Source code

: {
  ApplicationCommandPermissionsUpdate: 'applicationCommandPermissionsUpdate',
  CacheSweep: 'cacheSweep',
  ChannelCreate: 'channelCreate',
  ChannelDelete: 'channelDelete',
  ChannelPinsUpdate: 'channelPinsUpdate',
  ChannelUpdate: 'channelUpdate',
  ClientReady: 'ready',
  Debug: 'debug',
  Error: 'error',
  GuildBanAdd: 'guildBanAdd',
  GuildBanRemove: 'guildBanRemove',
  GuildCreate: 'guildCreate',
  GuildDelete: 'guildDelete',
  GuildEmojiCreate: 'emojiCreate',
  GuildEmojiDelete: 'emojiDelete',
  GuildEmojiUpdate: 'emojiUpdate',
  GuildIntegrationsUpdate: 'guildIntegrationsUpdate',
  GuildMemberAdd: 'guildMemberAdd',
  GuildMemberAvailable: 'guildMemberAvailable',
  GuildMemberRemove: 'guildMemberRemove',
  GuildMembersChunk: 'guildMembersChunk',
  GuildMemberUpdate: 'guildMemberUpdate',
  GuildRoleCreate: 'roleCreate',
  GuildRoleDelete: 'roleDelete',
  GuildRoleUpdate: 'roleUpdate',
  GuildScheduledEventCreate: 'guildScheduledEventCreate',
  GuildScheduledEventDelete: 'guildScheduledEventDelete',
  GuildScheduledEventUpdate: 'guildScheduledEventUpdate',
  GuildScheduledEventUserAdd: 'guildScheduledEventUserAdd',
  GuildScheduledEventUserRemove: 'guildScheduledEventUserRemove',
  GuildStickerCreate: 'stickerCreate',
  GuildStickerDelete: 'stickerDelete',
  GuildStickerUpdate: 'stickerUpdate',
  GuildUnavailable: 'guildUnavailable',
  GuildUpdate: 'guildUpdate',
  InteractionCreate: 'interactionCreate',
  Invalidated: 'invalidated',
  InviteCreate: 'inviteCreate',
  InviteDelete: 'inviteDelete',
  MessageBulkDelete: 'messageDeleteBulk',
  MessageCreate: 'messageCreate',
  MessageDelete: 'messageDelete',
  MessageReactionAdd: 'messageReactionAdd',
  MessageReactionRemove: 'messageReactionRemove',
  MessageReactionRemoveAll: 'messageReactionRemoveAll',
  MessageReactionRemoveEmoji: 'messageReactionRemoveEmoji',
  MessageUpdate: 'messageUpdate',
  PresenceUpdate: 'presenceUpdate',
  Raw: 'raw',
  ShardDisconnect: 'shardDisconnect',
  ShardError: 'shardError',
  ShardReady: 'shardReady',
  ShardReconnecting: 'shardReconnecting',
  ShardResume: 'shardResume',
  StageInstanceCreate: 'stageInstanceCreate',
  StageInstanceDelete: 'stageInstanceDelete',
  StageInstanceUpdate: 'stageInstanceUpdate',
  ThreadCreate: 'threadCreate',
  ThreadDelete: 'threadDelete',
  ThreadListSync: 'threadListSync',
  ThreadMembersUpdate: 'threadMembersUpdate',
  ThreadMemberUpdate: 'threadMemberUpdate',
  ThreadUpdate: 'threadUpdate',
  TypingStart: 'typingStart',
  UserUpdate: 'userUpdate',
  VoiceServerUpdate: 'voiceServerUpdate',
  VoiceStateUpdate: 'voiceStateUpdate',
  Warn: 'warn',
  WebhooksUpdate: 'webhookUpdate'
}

### WHAT YOU ARE ASKED TO DO
The answer must reproduce every record exactly.

### TASK RESULT
Source code

: {
  ApplicationCommandPermissionsUpdate: 'applicationCommandPermissionsUpdate',
  CacheSweep: 'cacheSweep',
  ChannelCreate: 'channelCreate',
  ChannelDelete: 'channelDelete',
  ChannelPinsUpdate: 'channelPinsUpdate',
  ChannelUpdate: 'channelUpdate',
  ClientReady: 'ready',
  Debug: 'debug',
  Error: 'error',
  GuildBanAdd: 'guildBanAdd',
  GuildBanRemove: 'guildBanRemove',
  GuildCreate: 'guildCreate',
  GuildDelete: 'guildDelete',
  GuildEmojiCreate: 'emojiCreate',
  GuildEmojiDelete: 'emojiDelete',
  GuildEmojiUpdate: 'emojiUpdate',
  GuildIntegrationsUpdate: 'guildIntegrationsUpdate',
  GuildMemberAdd: 'guildMemberAdd',
  GuildMemberAvailable: 'guildMemberAvailable',
  GuildMemberRemove: 'guildMemberRemove',
  GuildMembersChunk: 'guildMembersChunk',
  GuildMemberUpdate: 'guildMemberUpdate',
  GuildRoleCreate: 'roleCreate',
  GuildRoleDelete: 'roleDelete',
  GuildRoleUpdate: 'roleUpdate',
  GuildScheduledEventCreate: 'guildScheduledEventCreate',
  GuildScheduledEventDelete: 'guildScheduledEventDelete',
  GuildScheduledEventUpdate: 'guildScheduledEventUpdate',
  GuildScheduledEventUserAdd: 'guildScheduledEventUserAdd',
  GuildScheduledEventUserRemove: 'guildScheduledEventUserRemove',
  GuildStickerCreate: 'stickerCreate',
  GuildStickerDelete: 'stickerDelete',
  GuildStickerUpdate: 'stickerUpdate',
  GuildUnavailable: 'guildUnavailable',
  GuildUpdate: 'guildUpdate',
  InteractionCreate: 'interactionCreate',
  Invalidated: 'invalidated',
  InviteCreate: 'inviteCreate',
  InviteDelete: 'inviteDelete',
  MessageBulkDelete: 'messageDeleteBulk',
  MessageCreate: 'messageCreate',
  MessageDelete: 'messageDelete',
  MessageReactionAdd: 'messageReactionAdd',
  MessageReactionRemove: 'messageReactionRemove',
  MessageReactionRemoveAll: 'messageReactionRemoveAll',
  MessageReactionRemoveEmoji: 'messageReactionRemoveEmoji',
  MessageUpdate: 'messageUpdate',
  PresenceUpdate: 'presenceUpdate',
  Raw: 'raw',
  ShardDisconnect: 'shardDisconnect',
  ShardError: 'shardError',
  ShardReady: 'shardReady',
  ShardReconnecting: 'shardReconnecting',
  ShardResume: 'shardResume',
  StageInstanceCreate: 'stageInstanceCreate',
  StageInstanceDelete: 'stageInstanceDelete',
  StageInstanceUpdate: 'stageInstanceUpdate',
  ThreadCreate: 'threadCreate',
  ThreadDelete: 'threadDelete',
  ThreadListSync: 'threadListSync',
  ThreadMembersUpdate: 'threadMembersUpdate',
  ThreadMemberUpdate: 'threadMemberUpdate',
  ThreadUpdate: 'threadUpdate',
  TypingStart: 'typingStart',
  UserUpdate: 'userUpdate',
  VoiceServerUpdate: 'voiceServerUpdate',
  VoiceStateUpdate: 'voiceStateUpdate',
  Warn: 'warn',
  WebhooksUpdate: 'webhookUpdate'
}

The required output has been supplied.